Although the side effects are worse with codeine compared to methadone (mostly constipation, nausea, sleep disorders), more than 90% of the patients report that they cope well with the substance (Degkwitz et al., 1996:17). The retention rate is very high (more than 90% after one year), and doesn't show any difference when compared to methadone maintenance.
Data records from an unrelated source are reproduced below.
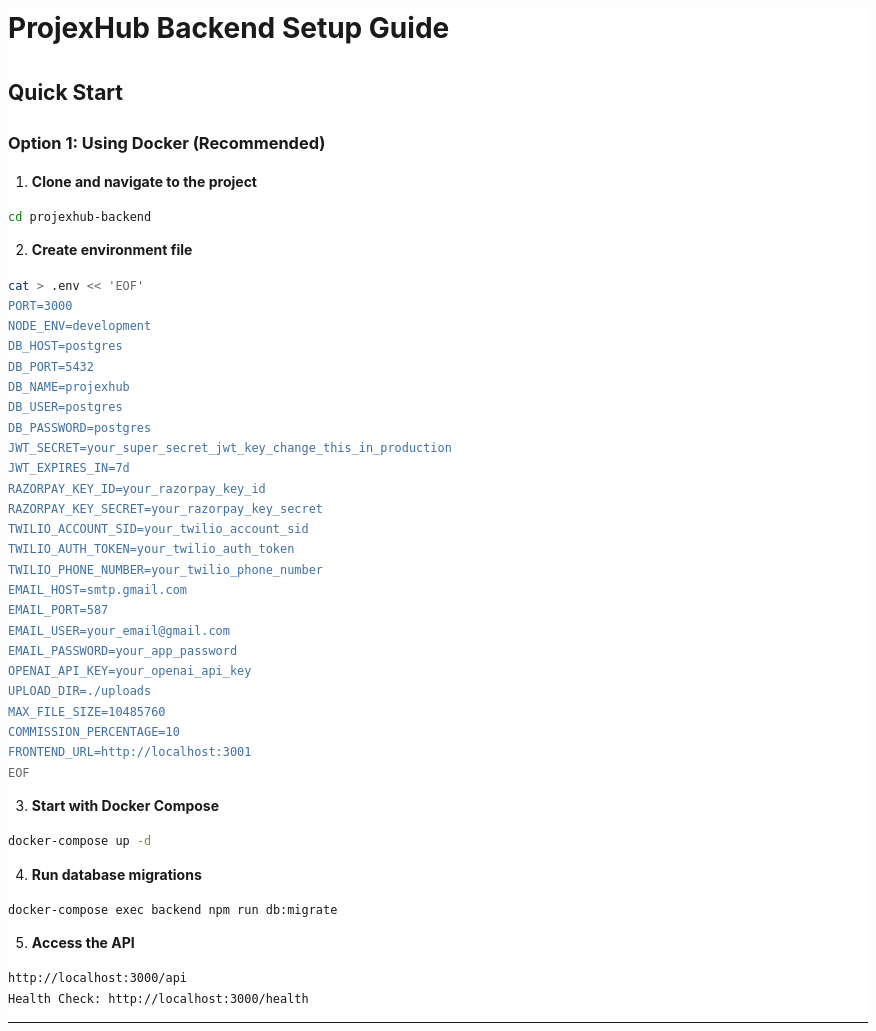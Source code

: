 # ProjexHub Backend Setup Guide

## Quick Start

### Option 1: Using Docker (Recommended)

1. **Clone and navigate to the project**
```bash
cd projexhub-backend
```

2. **Create environment file**
```bash
cat > .env << 'EOF'
PORT=3000
NODE_ENV=development
DB_HOST=postgres
DB_PORT=5432
DB_NAME=projexhub
DB_USER=postgres
DB_PASSWORD=postgres
JWT_SECRET=your_super_secret_jwt_key_change_this_in_production
JWT_EXPIRES_IN=7d
RAZORPAY_KEY_ID=your_razorpay_key_id
RAZORPAY_KEY_SECRET=your_razorpay_key_secret
TWILIO_ACCOUNT_SID=your_twilio_account_sid
TWILIO_AUTH_TOKEN=your_twilio_auth_token
TWILIO_PHONE_NUMBER=your_twilio_phone_number
EMAIL_HOST=smtp.gmail.com
EMAIL_PORT=587
EMAIL_USER=your_email@gmail.com
EMAIL_PASSWORD=your_app_password
OPENAI_API_KEY=your_openai_api_key
UPLOAD_DIR=./uploads
MAX_FILE_SIZE=10485760
COMMISSION_PERCENTAGE=10
FRONTEND_URL=http://localhost:3001
EOF
```

3. **Start with Docker Compose**
```bash
docker-compose up -d
```

4. **Run database migrations**
```bash
docker-compose exec backend npm run db:migrate
```

5. **Access the API**
```
http://localhost:3000/api
Health Check: http://localhost:3000/health
```

---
The general conclusion is obvious: Codeine is a suitable substance for maintenance, and there is no scientific evidence supporting the demand of a prohibition in Germany. In fact, the opposite is the case: maintenance with codeine shows similar results to methadone maintenance in all desired respects in a significant way. Additional use of drugs as well as criminal behaviour is reduced to a large extent, and state of health as well as integration into societal mainstream improves considerably. On the other hand, the result of prohibition of codeine maintenance would be disastrous, since the availability of methadone is particularly limited in areas where codeine plays the dominant role: in smaller cities and conservatively governed Bundeslaender of Germany (cf. Akzept e.V., 1996:30). In these areas, it is far easier for an addicted patient to find a general practitioner willing to prescribe codeine than to convince governmental commissions which, in any event, are reluctant to extend the availability of methadone maintenance.
Acknowledgement
Many thanks to Robert Newman for his critical review of this paper's manuscript.